Email: manuscriptgal@gmail.com
—Sandra Kasturi, author of The Animal Bridegroom
“Helen Marshall takes a children’s classic, strips away the flesh, and reveals the dark heart of Peter Pan beating beneath. At once about the violence of immature imaginings and the bitterness of banal adulthood where those imaginings are abandoned, Skeleton Leaves is magical in the true meaning of the word: dangerous and wild and hauntingly seductive. Disturbing as hell, yet extraordinarily compassionate, its ambition creeps up on you to quite dizzying effect. Reading these poems is an awfully big adventure indeed.”
—Robert Shearman, author of Everyone’s Just So So Special and Love Songs for the Shy and Cynical
“With Ondaatje-like resonance and attention to detail, Marshall explores the fatal attraction between a boy who never grows up and a pirate in love with his own death, the deforming ideals of motherhood and the sad similarities between adulthood and Alzheimer’s.”

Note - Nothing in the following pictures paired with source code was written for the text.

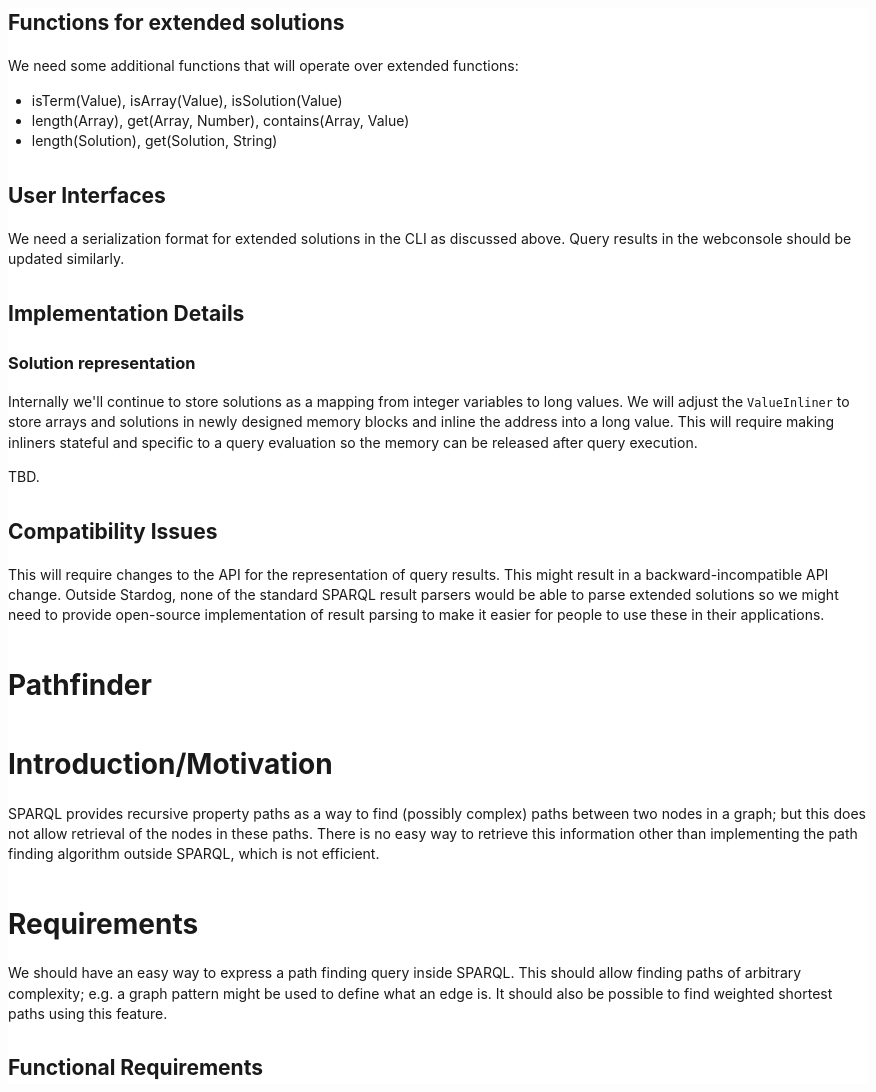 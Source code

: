 ## Functions for extended solutions

We need some additional functions that will operate over extended functions:

* isTerm(Value), isArray(Value), isSolution(Value)
* length(Array), get(Array, Number), contains(Array, Value)
* length(Solution), get(Solution, String)


## User Interfaces

We need a serialization format for extended solutions in the CLI as discussed above. Query results in the webconsole should be updated similarly.


## Implementation Details


### Solution representation

Internally we'll continue to store solutions as a mapping from integer variables to long values. We will adjust the `ValueInliner` to store arrays and solutions in newly designed memory blocks and inline the address into a long value. This will require making inliners stateful and specific to a query evaluation so the memory can be released after query execution.

TBD.

## Compatibility Issues

This will require changes to the API for the representation of query results. This might result in a backward-incompatible API change. Outside Stardog, none of the standard SPARQL result parsers would be able to parse extended solutions so we might need to provide open-source implementation of result parsing to make it easier for people to use these in their applications.

# Pathfinder
# Introduction/Motivation

SPARQL provides recursive property paths as a way to find (possibly complex) paths between two nodes in a graph; but this does not allow retrieval of the nodes in these paths. There is no easy way to retrieve this information other than implementing the path finding algorithm outside SPARQL, which is not efficient.

# Requirements

We should have an easy way to express a path finding query inside SPARQL. This should allow finding paths of arbitrary complexity; e.g. a graph pattern might be used to define what an edge is. It should also be possible to find weighted shortest paths using this feature.

## Functional Requirements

—Gemma Files, author of The Hexslinger Series
News
I’m very pleased to announce that Skeleton Leaves has been nominated for a Rhysling Award from the Science Fiction Poetry Association and has been jury-selected for the Preliminary Ballot of the Bram Stoker Award for Superior Achievement from the Horror Writers Association!
Introduction
“He was a lovely boy, clad in skeleton leaves and the juices that ooze out of trees but the most entrancing thing about him was that he had all his first teeth…”
So J. M. Barrie writes of his bewitching boy-child, Peter Pan.
It is a haunting image—the lovely boy, clad in skeleton leaves—haunting for its juxtaposition of eternal life and ever-present death, its treatment of the loveliness of the child’s form, the undeveloped rawness of youth, the baby teeth grinning in a tiny, impish mouth.
What is a skeleton leaf?
The Peter I first knew was an inextinguishable ball of light blazing across my childhood imagination: fighting pirates, rescuing Indian princesses, and acting every inch the schoolyard tyrant among his friends. The Peter I see now—in almost Nabokovian obsessive detail—is the lonely sociopath who kidnaps children from their parents and kills the Lost Boys when they reach a certain age.
Like a good mother, I love both these children equally.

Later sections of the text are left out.